If you are thinking of moving to the US, then you need to make sure that you are properly prepared. There are many steps that you will need to take to ensure that you are legally covered and to give yourself the best shot at success.
Whether you are arriving for new employment or looking to start your own business, here is what you need to know.
Start Preparing Now
Find out as much as you can before you move. Remember that COVID-19 restrictions may still be slowing administration down and affecting travel. Contact your employer for advice on how you can speed up the process.
Read city guides for the area you are moving to. Prepare for a background check and a criminal record check.
Find your academic certificates, your bank statements, your driver’s license and any marriage or birth certificates.

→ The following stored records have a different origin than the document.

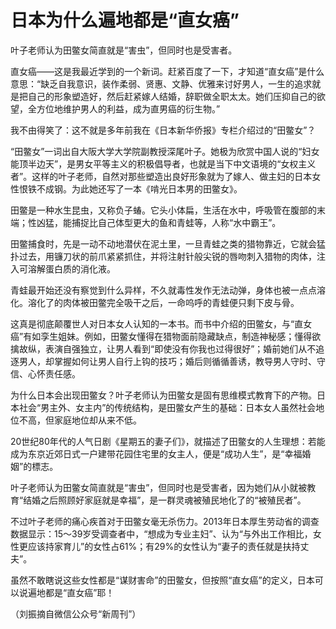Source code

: # 日本为什么遍地都是“直女癌”

叶子老师认为田鳖女简直就是“害虫”，但同时也是受害者。 

直女癌——这是我最近学到的一个新词。赶紧百度了一下，才知道“直女癌”是什么意思：“缺乏自我意识，装作柔弱、贤惠、文静、优雅来讨好男人，一生的追求就是把自己的形象塑造好，然后赶紧嫁人结婚，辞职做全职太太。她们压抑自己的欲望，全方位地维护男人的利益，成为直男癌的衍生物。” 

我不由得笑了：这不就是多年前我在《日本新华侨报》专栏介绍过的“田鳖女”？ 

“田鳖女”一词出自大阪大学大学院副教授深尾叶子。她极为欣赏中国人说的“妇女能顶半边天”，是男女平等主义的积极倡导者，也就是当下中文语境的“女权主义者”。这样的叶子老师，自然对那些塑造出良好形象就为了嫁人、做主妇的日本女性恨铁不成钢。为此她还写了一本《啃光日本男的田鳖女》。 

田鳖是一种水生昆虫，又称负子蝽。它头小体扁，生活在水中，呼吸管在腹部的末端；性凶猛，能捕捉比自己体型更大的鱼和青蛙等，人称“水中霸王”。 

田鳖捕食时，先是一动不动地潜伏在泥土里，一旦青蛙之类的猎物靠近，它就会猛扑过去，用镰刀状的前爪紧紧抓住，并将注射针般尖锐的唇吻刺入猎物的肉体，注入可溶解蛋白质的消化液。 

青蛙最开始还没有察觉到什么异样，不久就毒性发作无法动弹，身体也被一点点溶化。溶化了的肉体被田鳖完全吸干之后，一命呜呼的青蛙便只剩下皮与骨。 

这真是彻底颠覆世人对日本女人认知的一本书。而书中介绍的田鳖女，与“直女癌”有如孪生姐妹。例如，田鳖女懂得在猎物面前隐藏缺点，制造神秘感；懂得欲擒故纵，表演自强独立，让男人看到“即使没有你我也过得很好”；婚前她们从不追逐男人，却掌握如何让男人自行上钩的技巧；婚后则循循善诱，教导男人守时、守信、心怀责任感。 

为什么日本会出现田鳖女？叶子老师认为田鳖女是固有思维模式教育下的产物。日本社会“男主外、女主内”的传统结构，是田鳖女产生的基础：日本女人虽然社会地位不高，但家庭地位却从来不低。 

20世纪80年代的人气日剧《星期五的妻子们》，就描述了田鳖女的人生理想：若能成为东京近郊日式一户建带花园住宅里的女主人，便是“成功人生”，是“幸福婚姻”的標志。 

叶子老师认为田鳖女简直就是“害虫”，但同时也是受害者，因为她们从小就被教育“结婚之后照顾好家庭就是幸福”，是一群灵魂被殖民地化了的“被殖民者”。 

不过叶子老师的痛心疾首对于田鳖女毫无杀伤力。2013年日本厚生劳动省的调查数据显示：15～39岁受调查者中，“想成为专业主妇”、认为“与外出工作相比，女性更应该持家育儿”的女性占61%；有29%的女性认为“妻子的责任就是扶持丈夫”。 

虽然不敢瞎说这些女性都是“谋财害命”的田鳖女，但按照“直女癌”的定义，日本可以说遍地都是“直女癌”耶！ 

（刘振摘自微信公众号“新周刊”）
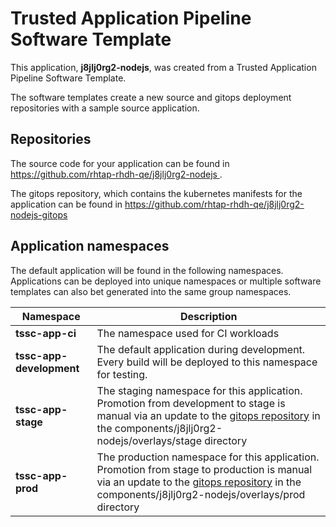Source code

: # Trusted Application Pipeline Software Template

This application, **j8jlj0rg2-nodejs**, was created from a Trusted Application Pipeline Software Template.

The software templates create a new source and gitops deployment repositories with a sample source application. 

## Repositories

The source code for your application can be found in [https://github.com/rhtap-rhdh-qe/j8jlj0rg2-nodejs ](https://github.com/rhtap-rhdh-qe/j8jlj0rg2-nodejs ).
 
The gitops repository, which contains the kubernetes manifests for the application can be found in 
[https://github.com/rhtap-rhdh-qe/j8jlj0rg2-nodejs-gitops ](https://github.com/rhtap-rhdh-qe/j8jlj0rg2-nodejs-gitops ) 

## Application namespaces 

The default application will be found in the following namespaces. Applications can be deployed into unique namespaces or multiple software templates can also bet generated into the same group namespaces.  

|  Namespace   |  Description   |  
| -------- | -------- |
| **tssc-app-ci** | The namespace used for CI workloads |
| **tssc-app-development** | The default application during development. Every build will be deployed to this namespace for testing. |
| **tssc-app-stage** | The staging namespace for this application. Promotion from development to stage is manual via an update to the [gitops repository](https://github.com/rhtap-rhdh-qe/j8jlj0rg2-nodejs-gitops ) in the components/j8jlj0rg2-nodejs/overlays/stage directory |
| **tssc-app-prod** | The production namespace for this application. Promotion from stage to production is manual via an update to the [gitops repository](https://github.com/rhtap-rhdh-qe/j8jlj0rg2-nodejs-gitops ) in the components/j8jlj0rg2-nodejs/overlays/prod directory |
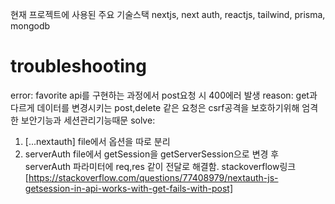 현재 프로젝트에 사용된 주요 기술스택
nextjs, next auth, reactjs, tailwind, prisma, mongodb

# troubleshooting

error: favorite api를 구현하는 과정에서 post요청 시 400에러 발생
reason: get과 다르게 데이터를 변경시키는 post,delete 같은 요청은 csrf공격을 보호하기위해 엄격한 보안기능과 세션관리기능때문
solve:

1. [...nextauth] file에서 옵션을 따로 분리
2. serverAuth file에서 getSession을 getServerSession으로 변경 후 serverAuth 파라미터에 req,res 같이 전달로 해결함.
   stackoverflow링크[https://stackoverflow.com/questions/77408979/nextauth-js-getsession-in-api-works-with-get-fails-with-post]
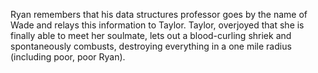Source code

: Ryan remembers that his data structures professor goes by the name of Wade and relays this information to Taylor. Taylor, overjoyed that she is finally able to meet her soulmate, lets out a blood-curling shriek and spontaneously combusts, destroying everything in a one mile radius (including poor, poor Ryan).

Look for a health insurance policy before you move. Provide as much information as you can to avoid losing out on any payments. Remember that healthcare is not paid for by the state in the US as it is in other countries.
Find The Right Visa
Talk to an immigration lawyer about which visa is right for you. Talk to your employer if they are sponsoring your visa. Prepare all your documents and references as early as possible to avoid delays. Ask your immigration lawyer about which visa you need if you are starting a new business.
Consider that you may need to apply for visas for employees for your business. Find out if the requirements have changed in recent years. Look at H2A visa regulations to learn what is needed for an agricultural business looking for seasonal immigrant workers.
Apply for a visa even if you are moving with an American citizen. Remember that your partner will need to apply for a visa if they are moving with you and are not a US citizen.
Know Your Laws
Research the laws and legislation of the state you are moving to. Be aware that some laws are different from state to state. Find out what tax you need to be paying as an immigrant and remember that you may be paying taxes in your home nation too.
Factor in sales tax on any purchases and remember that it changes depending on the state. Learn the US-specific laws including the drinking age and driving restrictions.
Learn about liability in case of an accident at work or on the road. Tip your service industry employees wherever you go (this is not a law, but it is expected).